10 Questions for Les Ballets Trockadero de Monte Carlo's leader Tory Dobrin | reviews, news & interviews
10 Questions for Les Ballets Trockadero de Monte Carlo's leader Tory Dobrin
10 Questions for Les Ballets Trockadero de Monte Carlo's leader Tory Dobrin
In their 40th year, the hairy ballerinas have laughed through a traumatic social history
The bristling chest, the suggestive swell under the feathered crotch, the leering lipsticked mouth, the size 12 pink pointe shoes. Even the name of the troupe tickles the ribs, so serious yet so ridiculous. What's a camp word like Trockadero doing in the middle of a legendary Russian ballet company name?
It's time to raise a scented handkerchief in respect to the male comics known as the Trocks, visiting Britain on their 40th anniversary tour. The beefy ballerinas with their fragile Russian nerves have been dying on stage before us for decades and show no sign of stopping, so much do audiences all around the world love them and beseech them for encores. Their parodies of Swan Lake and The Dying Swan are a deathless tonic for any depression, their sound technical training ensures that they can take on classical rarities with a disconcerting ballerina finesse, under the comedy costuming.

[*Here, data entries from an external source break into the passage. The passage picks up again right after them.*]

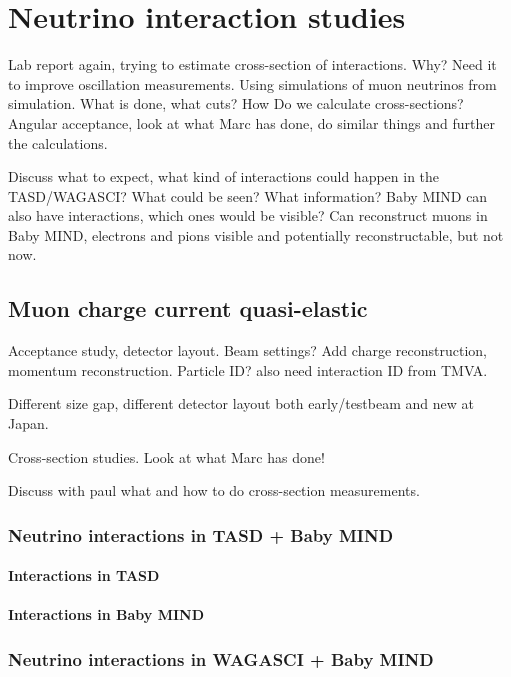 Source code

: \chapter{Neutrino interaction studies}
\label{c:neutrino}

Lab report again, trying to estimate cross-section of interactions. Why? Need it to improve oscillation measurements. Using simulations of muon neutrinos from simulation. What is done, what cuts? How Do we calculate cross-sections? Angular acceptance, look at what Marc has done, do similar things and further the calculations.

Discuss what to expect, what kind of interactions could happen in the TASD/WAGASCI? What could be seen? What information? Baby MIND can also have interactions, which ones would be visible? Can reconstruct muons in Baby MIND, electrons and pions visible and potentially reconstructable, but not now.

\section{Muon charge current quasi-elastic}

Acceptance study, detector layout. Beam settings? Add charge reconstruction, momentum reconstruction. Particle ID? also need interaction ID from TMVA.

Different size gap, different detector layout both early/testbeam and new at Japan.


Cross-section studies. Look at what Marc has done! 

Discuss with paul what and how to do cross-section measurements.

\subsection{Neutrino interactions in TASD + Baby MIND}

\subsubsection{Interactions in TASD}

\subsubsection{Interactions in Baby MIND}

\subsection{Neutrino interactions in WAGASCI + Baby MIND}

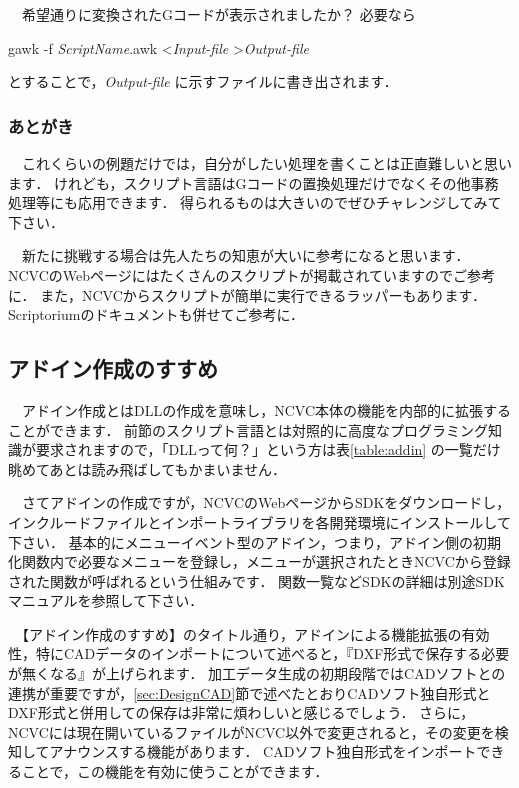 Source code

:\vspace*{1zh}
　希望通りに変換されたGコードが表示されましたか？
必要なら

\vspace*{1zh}
\begin{shadebox}
gawk -f \textit{ScriptName}.awk \textless \textit{Input-file} \textgreater \textit{Output-file}
\end{shadebox}

\vspace*{1zh}
とすることで，\textit{Output-file} に示すファイルに書き出されます．

\subsubsection{あとがき}
　これくらいの例題だけでは，自分がしたい処理を書くことは正直難しいと思います．
けれども，スクリプト言語はGコードの置換処理だけでなくその他事務処理等にも応用できます．
得られるものは大きいのでぜひチャレンジしてみて下さい．

　新たに挑戦する場合は先人たちの知恵が大いに参考になると思います．
NCVCのWebページにはたくさんのスクリプトが掲載されていますのでご参考に．
また，NCVCからスクリプトが簡単に実行できるラッパーもあります．Scriptoriumのドキュメントも併せてご参考に．

\subsection{アドイン作成のすすめ}
\label{sec:addin}
　アドイン作成とはDLLの作成を意味し，NCVC本体の機能を内部的に拡張することができます．
前節のスクリプト言語とは対照的に高度なプログラミング知識が要求されますので，「DLLって何？」という方は表\ref{table:addin} の一覧だけ眺めてあとは読み飛ばしてもかまいません．

　さてアドインの作成ですが，NCVCのWebページからSDKをダウンロードし，インクルードファイルとインポートライブラリを各開発環境にインストールして下さい．
基本的にメニューイベント型のアドイン，つまり，アドイン側の初期化関数内で必要なメニューを登録し，メニューが選択されたときNCVCから登録された関数が呼ばれるという仕組みです．
関数一覧などSDKの詳細は別途SDKマニュアルを参照して下さい．

　【アドイン作成のすすめ】のタイトル通り，アドインによる機能拡張の有効性，特にCADデータのインポートについて述べると，『DXF形式で保存する必要が無くなる』が上げられます．
加工データ生成の初期段階ではCADソフトとの連携が重要ですが，\ref{sec:DesignCAD}節で述べたとおりCADソフト独自形式とDXF形式と併用しての保存は非常に煩わしいと感じるでしょう．
さらに，NCVCには現在開いているファイルがNCVC以外で変更されると，その変更を検知してアナウンスする機能があります．
CADソフト独自形式をインポートできることで，この機能を有効に使うことができます．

Like all top comedians, they are hard-working perfectionists, and to watch the artists rehearse is not remotely funny - a serious bunch of men in vests and sweats, who just happen to have man-sized satin pointe shoes on. Under the soft-spoken lash of their director Tory Dobrin, who has an intolerance for stale buns, they constantly recut and repolish their pratfalls, adding bravura twists of technique to keep every joke as fresh as their lipstick.
Time never stands still for a ballerina who's perhaps 40 years older than she admits to, and the programme brings us snippets of entertaining biographies to go with the punning names (one is known as "the Odessa Chihuahua", another jealously impaled a Grand Duchess with her pointe shoe). One may miss a much-loved Trock from a previous tour, but there are new poison princesses snapping their steel-capped pointe shoes into fifth and plotting against the diva. Every show begins with an unfailingly enjoyed preamble outlining the vulnerable state of the performers' nerves and the inevitable programme changes.
If the military had known the Trocks was a bunch of drag ballerinas, they never would have allowed it
In that sense time does seem to stand still at a Trocks show. But nothing could be less true, for the origins of the Trockaderos, and the dramas of their survival for four decades, are more dramatic and giddy than any invented for their personas. Last weekend I met Tory Dobrin to find out more about the origins of this troupe of comic aristocrats (whose Facebook page is becoming a bubbling river of happy campers leaving notes of pleasure about their experiences so far in Nottingham, Canterbury and Birmingham). Tory, now 58, was a Trock himself over 30 years ago - so we started there.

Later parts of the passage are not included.